The Isle of Man, a British Crown dependency located in the Irish Sea between England and Ireland, has a population of just over 85,000 and a land mass approximately equivalent to that located inside the M25.
In terms of technology clusters it’s certainly not the first location that would come to mind but, whilst the likes of Silicon Valley and Tech City in London have attracted the vast majority of investment, the Isle of Man has been busy quietly building its own tech ecosystem.
In the early 2000’s, the local government started the process of diversifying the island into digital business, with an initial focus on e-gaming and online gambling. Whilst perhaps being something of a controversial choice, e-gaming was chosen because it had “the greatest prospect of increasing the number of jobs and revenue on the island.”
As Brian Donegan from the Isle of Man Government Department of Economic Development (DED) explained to Silicon, by focusing on the premium end of the market and introducing regulations “built from the ground up,” the island was able to protect its reputation and create a regulatory quality that has become widely recognised within the e-gaming community.
This method ultimately proved successful, as industry heavyweights such as Poker Stars and Micro Gaming have since relocated to the island. “Over the last several years that has developed into a very successful cluster of e-gaming operators on the Isle of Man,” Donegan said. “Currently they are responsible for just under 20 percent of GDP, so a very significant contribution to the economy.”
And this success is now having the knock-on effect of enticing other industries into establishing a presence of their own: “We’re starting to get the beneficial effects with other industries now being attracted to the island because of our track record,” said Donegan.
“For instance in digital currencies and blockchain a lot of businesses are looking to establish themselves in the Isle of Man simply because they looked to us and saw what we did in terms of fostering an industry around e-gaming on the early 2000’s and decided that that was something that they wanted.

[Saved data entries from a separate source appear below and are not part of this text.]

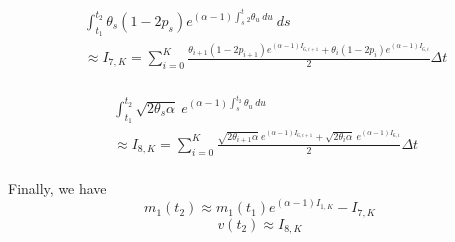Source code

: \documentclass[a4paper, 12pt]{article}
\begin{document}
\begin{itemize}
\begin{itemize}
\begin{equation*}
	\begin{split}
	& \int_{t_1}^{t_2} \theta_s (1-2p_s) e^{(\alpha-1)\int_s^t_2 \theta_u \ du } \ ds \\
	& \approx I_{7,K}= \sum_{i=0}^K \frac{    \theta_{i+1} (1-2p_{i+1}) e^{(\alpha-1)I_{6,i+1} }    +    \theta_{i} (1-2p_{i}) e^{(\alpha-1)I_{6,i} }      }{2}\Delta t \\
	\end{split}
\end{equation*}

\begin{equation*}
	\begin{split}
	& \int_{t_1}^{t_2} \sqrt{2 \theta_s \alpha} \ e^{(\alpha-1)\int_s^{t_2} \theta_u \ du } \\
	& \approx I_{8,K}= \sum_{i=0}^K \frac{     \sqrt{2 \theta_{i+1} \alpha} \ e^{(\alpha-1)I_{6,i+1} }    +     \sqrt{2 \theta_{i} \alpha} \ e^{(\alpha-1)I_{6,i} }      }{2}\Delta t \\
	\end{split}
\end{equation*}

Finally, we have
		\begin{equation}
			m_{1}(t_2)  \approx m_1(t_1) e^{(\alpha-1)I_{1,K}} - I_{7,K}
	\end{equation}
	\begin{equation}
		v(t_2)  \approx I_{8,K}
\end{equation}


\end{itemize}


\end{itemize}
\end{document}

They are discovering some of the benefits and either moving their operations to the island, or seriously considering doing it.”
A digital cluster is also starting to form in creative industries, with an increasing prevalence of film production firms in particular continuing to gain traction, a trend that Donegan described as “a very interesting development and one that I think is set to continue for the forseeable future.”
But the island is not ready to rest on its laurels just yet, as the success of the last few years has “excited interest in other areas.” Fintech will continue to be an area of “particular interest” due to the crossover with the transaction element of e-gaming and the DED will look to replicate its existing model into other areas of digital business.
To do that, a “strong regulatory environment” will continue to be a key factor, as will the recent introduction of a £50 million investment fund for digital businesses, designed to “attract them to establish their operations on the island. In other words, to re-locate here.”
The fund is open to businesses in all industries and currently has 95 applications in the pipeline, with the first successful candidates expected to be chosen early this year.
So combine the regulatory prowess and the availability of investment funds with the fact that the island is only an hour-or-so flight away from London and the Isle of Man starts to become a viable and attractive option for businesses.
“We’re busy getting on with developing our businesses and we’re seeing a big pipeline of interest, particularly around digital,”
Donegan said. With financial services already accounting for approximately 35 percent of the island’s GDP and the industry only set to grow, the future is looking bright for the Isle of Man.